Bu yıl dayanışma merkezinde ve sığınakta kadınlarla kurduğumuz dayanışmayla ve yürüttüğümüz izleme ve farkındalık çalışmalarıyla erkek şiddetine karşı feminist mücadelemizi sürdürdük. Okuyacağınız raporda, dayanışmamızda tanık olduklarımız ve edindiğimiz deneyimin yanı sıra mücadele yöntemlerimize dair kapsamlı bilgi ve analizi de bulabilirsiniz.
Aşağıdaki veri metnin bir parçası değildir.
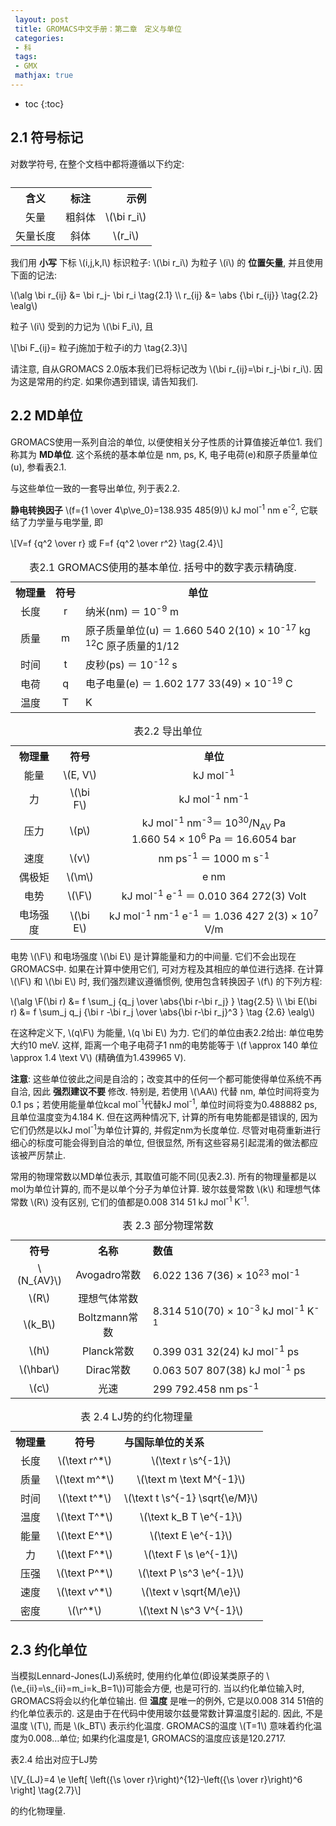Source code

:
 ```yaml
---
 layout: post
 title: GROMACS中文手册：第二章　定义与单位
 categories:
 - 科
 tags:
 - GMX
 mathjax: true
---
```


* toc
{:toc}


## 2.1 符号标记

<p>对数学符号, 在整个文档中都将遵循以下约定:</p>

<table><caption></caption>
<tr>
<th style="text-align:center;">含义</th>
<th style="text-align:center;">标注</th>
<th style="text-align:right;">示例</th>
</tr>
<tr>
<td style="text-align:center;">矢量</td>
<td style="text-align:center;">粗斜体</td>
<td style="text-align:center;">\(\bi r_i\)</td>
</tr>
<tr>
<td style="text-align:center;">矢量长度</td>
<td style="text-align:center;">斜体</td>
<td style="text-align:center;">\(r_i\)</td>
</tr>
</table>

<p>我们用 <strong>小写</strong> 下标 <span class="math">\(i,j,k,l\)</span> 标识粒子: <span class="math">\(\bi r_i\)</span> 为粒子 <span class="math">\(i\)</span> 的 <strong>位置矢量</strong>, 并且使用下面的记法:</p>

<p><span class="math">\(\alg
\bi r_{ij} &= \bi r_j- \bi r_i \tag{2.1} \\
r_{ij}     &= \abs {\bi r_{ij}}    \tag{2.2}
\ealg\)</span></p>

<p>粒子 <span class="math">\(i\)</span> 受到的力记为 <span class="math">\(\bi F_i\)</span>, 且</p>

<p><span class="math">\[\bi F_{ij}= 粒子j施加于粒子i的力 \tag{2.3}\]</span></p>

<p>请注意, 自从GROMACS 2.0版本我们已将标记改为 <span class="math">\(\bi r_{ij}=\bi r_j-\bi r_i\)</span>. 因为这是常用的约定. 如果你遇到错误, 请告知我们.</p>

## 2.2 MD单位

<p>GROMACS使用一系列自洽的单位, 以便使相关分子性质的计算值接近单位1. 我们称其为 <strong>MD单位</strong>. 这个系统的基本单位是 nm, ps, K, 电子电荷(e)和原子质量单位(u), 参看表2.1.</p>

<p>与这些单位一致的一套导出单位, 列于表2.2.</p>

<p><strong>静电转换因子</strong> <span class="math">\(f={1 \over 4\p\ve_0}=138.935 485(9)\)</span> kJ mol<sup>-1</sup> nm e<sup>-2</sup>, 它联结了力学量与电学量, 即</p>

<p><span class="math">\[V=f {q^2 \over r}   或   F=f {q^2 \over r^2} \tag{2.4}\]</span></p>

<table><caption> 表2.1 GROMACS使用的基本单位. 括号中的数字表示精确度.</caption>
<tr>
<th style="text-align:center;">物理量</th>
<th style="text-align:center;">符号</th>
<th style="text-align:center;">单位</th>
</tr>
<tr>
<td style="text-align:center;"> 长度 </td>
<td style="text-align:center;">r</td>
<td style="text-align:left;">纳米(nm) ＝ 10<sup>-9</sup> m</td>
</tr>
<tr>
<td style="text-align:center;"> 质量 </td>
<td style="text-align:center;">m</td>
<td style="text-align:left;">原子质量单位(u) ＝ 1.660 540 2(10) × 10<sup>-17</sup> kg<br> <sup>12</sup>C 原子质量的1/12</td>
</tr>
<tr>
<td style="text-align:center;"> 时间 </td>
<td style="text-align:center;">t</td>
<td style="text-align:left;">皮秒(ps) ＝ 10<sup>-12</sup> s</td>
</tr>
<tr>
<td style="text-align:center;"> 电荷 </td>
<td style="text-align:center;">q</td>
<td style="text-align:left;">电子电量(e) ＝ 1.602 177 33(49) × 10<sup>-19</sup> C</td>
</tr>
<tr>
<td style="text-align:center;"> 温度 </td>
<td style="text-align:center;">T</td>
<td style="text-align:left;">K</td>
</tr>
</table>

<table><caption> 表2.2 导出单位</caption>
<tr>
<th style="text-align:center;"> 物理量</th>
<th style="text-align:center;">符号</th>
<th style="text-align:center;">单位</th>
</tr>
<tr>
<td style="text-align:center;">  能量      </td>
<td style="text-align:center;">\(E, V\)</td>
<td style="text-align:center;">kJ mol<sup>-1</sup></td>
</tr>
<tr>
<td style="text-align:center;">  力        </td>
<td style="text-align:center;">\(\bi F\)</td>
<td style="text-align:center;">kJ mol<sup>-1</sup> nm<sup>-1</sup></td>
</tr>
<tr>
<td style="text-align:center;">  压力      </td>
<td style="text-align:center;">\(p\)</td>
<td style="text-align:center;">kJ mol<sup>-1</sup> nm<sup>-3</sup>＝ 10<sup>30</sup>/N<sub>AV</sub> Pa <br> 1.660 54 × 10<sup>6</sup> Pa ＝ 16.6054 bar</td>
</tr>
<tr>
<td style="text-align:center;">  速度      </td>
<td style="text-align:center;">\(v\)</td>
<td style="text-align:center;">nm ps<sup>-1</sup> ＝ 1000 m s<sup>-1</sup></td>
</tr>
<tr>
<td style="text-align:center;">  偶极矩    </td>
<td style="text-align:center;">\(\m\)</td>
<td style="text-align:center;">e nm</td>
</tr>
<tr>
<td style="text-align:center;">  电势      </td>
<td style="text-align:center;">\(\F\)</td>
<td style="text-align:center;">kJ mol<sup>-1</sup> e<sup>-1</sup> ＝ 0.010 364 272(3) Volt</td>
</tr>
<tr>
<td style="text-align:center;">  电场强度  </td>
<td style="text-align:center;">\(\bi E\)</td>
<td style="text-align:center;">kJ mol<sup>-1</sup> nm<sup>-1</sup> e<sup>-1</sup> ＝ 1.036 427 2(3) × 10<sup>7</sup> V/m</td>
</tr>
</table>

<p>电势 <span class="math">\(\F\)</span> 和电场强度 <span class="math">\(\bi E\)</span> 是计算能量和力的中间量. 它们不会出现在GROMACS中. 如果在计算中使用它们, 可对方程及其相应的单位进行选择. 在计算 <span class="math">\(\F\)</span> 和 <span class="math">\(\bi E\)</span> 时, 我们强烈建议遵循惯例, 使用包含转换因子 <span class="math">\(f\)</span> 的下列方程:</p>

<p><span class="math">\(\alg
\F(\bi r) &= f \sum_j {q_j \over \abs{\bi r-\bi r_j} }                     \tag{2.5} \\
\bi E(\bi r) &= f \sum_j q_j {\bi r -\bi r_j \over \abs{\bi r-\bi r_j}^3 } \tag {2.6}
\ealg\)</span></p>

<p>在这种定义下, <span class="math">\(q\F\)</span> 为能量, <span class="math">\(q \bi E\)</span> 为力. 它们的单位由表2.2给出: 单位电势大约10 meV. 这样, 距离一个电子电荷子1 nm的电势能等于 <span class="math">\(f \approx 140 单位 \approx 1.4 \text V\)</span> (精确值为1.439965 V).</p>

<p><strong>注意</strong>: 这些单位彼此之间是自洽的；改变其中的任何一个都可能使得单位系统不再自洽, 因此 <strong>强烈建议不要</strong> 修改. 特别是, 若使用 <span class="math">\(\AA\)</span> 代替 nm, 单位时间将变为0.1 ps；若使用能量单位kcal mol<sup>-1</sup>代替kJ mol<sup>-1</sup>, 单位时间将变为0.488882 ps, 且单位温度变为4.184 K. 但在这两种情况下, 计算的所有电势能都是错误的, 因为它们仍然是以kJ mol<sup>-1</sup>为单位计算的, 并假定nm为长度单位. 尽管对电荷重新进行细心的标度可能会得到自洽的单位, 但很显然, 所有这些容易引起混淆的做法都应该被严厉禁止.</p>

<p>常用的物理常数以MD单位表示, 其取值可能不同(见表2.3). 所有的物理量都是以mol为单位计算的, 而不是以单个分子为单位计算. 玻尔兹曼常数 <span class="math">\(k\)</span> 和理想气体常数 <span class="math">\(R\)</span> 没有区别, 它们的值都是0.008 314 51 kJ mol<sup>-1</sup> K<sup>-1</sup>.</p>

<table><caption> 表 2.3 部分物理常数</caption>
<tr>
<th style="text-align:center;"> 符号   </th>
<th style="text-align:center;">名称</th>
<th colspan="2" style="text-align:left;"> 数值 </th>
</tr>
<tr>
<td style="text-align:center;"> \(N_{AV}\) </td>
<td style="text-align:center;">Avogadro常数</td>
<td colspan="2" style="text-align:left;"> 6.022 136 7(36) × 10<sup>23</sup> mol<sup>-1</sup></td>
</tr>
<tr>
<td style="text-align:center;"> \(R\)      </td>
<td style="text-align:center;">理想气体常数</td>
<td rowspan="2" colspan="2" style="text-align:left;"> 8.314 510(70) × 10<sup>-3</sup> kJ mol<sup>-1</sup> K<sup>-1</sup></td>
</tr>
<tr>
<td style="text-align:center;"> \(k_B\)    </td>
<td style="text-align:center;">Boltzmann常数</td>
</tr>
<tr>
<td style="text-align:center;"> \(h\)      </td>
<td style="text-align:center;">Planck常数</td>
<td colspan="2" style="text-align:left;"> 0.399 031 32(24) kJ mol<sup>-1</sup> ps</td>
</tr>
<tr>
<td style="text-align:center;"> \(\hbar\)  </td>
<td style="text-align:center;">Dirac常数</td>
<td colspan="2" style="text-align:left;"> 0.063 507 807(38) kJ mol<sup>-1</sup> ps</td>
</tr>
<tr>
<td style="text-align:center;"> \(c\)      </td>
<td style="text-align:center;">光速</td>
<td colspan="2" style="text-align:left;"> 299 792.458 nm ps<sup>-1</sup></td>
</tr>
</table>

<table><caption> 表 2.4 LJ势的约化物理量</caption>
<tr>
<th style="text-align:center;"> 物理量 </th>
<th style="text-align:center;">符号</th>
<th style="text-align:left;"> 与国际单位的关系</th>
</tr>
<tr>
<td style="text-align:center;">长度</td>
<td style="text-align:center;"> \(\text r^*\) </td>
<td colspan="2" style="text-align:center;">\(\text r \s^{-1}\)</td>
</tr>
<tr>
<td style="text-align:center;">质量</td>
<td style="text-align:center;"> \(\text m^*\) </td>
<td colspan="2" style="text-align:center;">\(\text m \text M^{-1}\)</td>
</tr>
<tr>
<td style="text-align:center;">时间</td>
<td style="text-align:center;"> \(\text t^*\) </td>
<td colspan="2" style="text-align:center;">\(\text t \s^{-1} \sqrt{\e/M}\)</td>
</tr>
<tr>
<td style="text-align:center;">温度</td>
<td style="text-align:center;"> \(\text T^*\) </td>
<td colspan="2" style="text-align:center;">\(\text k_B T \e^{-1}\)</td>
</tr>
<tr>
<td style="text-align:center;">能量</td>
<td style="text-align:center;"> \(\text E^*\) </td>
<td colspan="2" style="text-align:center;">\(\text E \e^{-1}\)</td>
</tr>
<tr>
<td style="text-align:center;">力</td>
<td style="text-align:center;"> \(\text F^*\) </td>
<td colspan="2" style="text-align:center;">\(\text F \s \e^{-1}\)</td>
</tr>
<tr>
<td style="text-align:center;">压强</td>
<td style="text-align:center;"> \(\text P^*\) </td>
<td colspan="2" style="text-align:center;">\(\text P \s^3 \e^{-1}\)</td>
</tr>
<tr>
<td style="text-align:center;">速度</td>
<td style="text-align:center;"> \(\text v^*\) </td>
<td colspan="2" style="text-align:center;">\(\text v \sqrt{M/\e}\)</td>
</tr>
<tr>
<td style="text-align:center;">密度</td>
<td style="text-align:center;"> \(\r^*\)      </td>
<td colspan="2" style="text-align:center;">\(\text N \s^3 V^{-1}\)</td>
</tr>
</table>

## 2.3 约化单位

<p>当模拟Lennard-Jones(LJ)系统时, 使用约化单位(即设某类原子的 <span class="math">\(\e_{ii}=\s_{ii}=m_i=k_B=1\)</span>)可能会方便, 也是可行的. 当以约化单位输入时, GROMACS将会以约化单位输出. 但 <strong>温度</strong> 是唯一的例外, 它是以0.008 314 51倍的约化单位表示的. 这是由于在代码中使用玻尔兹曼常数计算温度引起的. 因此, 不是温度 <span class="math">\(T\)</span>, 而是 <span class="math">\(k_BT\)</span> 表示约化温度. GROMACS的温度 <span class="math">\(T=1\)</span> 意味着约化温度为0.008&#8230;单位; 如果约化温度是1, GROMACS的温度应该是120.2717.</p>

<p>表2.4 给出对应于LJ势</p>

<p><span class="math">\[V_{LJ}=4 \e \left[ \left({\s \over r}\right)^{12}-\left({\s \over r}\right)^6 \right] \tag{2.7}\]</span></p>

<p>的约化物理量.</p>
Her yıl olduğu gibi bu yıl da çalışmamızı Mor Çatı gönüllüleri ve dostlarının dayanışması mümkün kıldı. Kadından yana yaklaşımla çalışma iradesi ve pratiği gösteren kurum ve çalışanlar sayesinde toplumsal dönüşümü birlikte yaratıyoruz. Türkiye’de erkek şiddeti ile mücadeledeki kazanımlarımızı ve raporda tarif etmeye çalıştığımız zorlu koşullarda mücadelemizi mümkün kılan ise feminist hareket oldu. Türkiye’de her yıl daha da kalabalıklaşarak büyüyen feminist hareketin parçası olmanın verdiği güçle çalışmalarımıza devam edeceğiz. Raporumuzun Türkiye’de kadına yönelik şiddetle mücadele katkı sunmasını diliyoruz.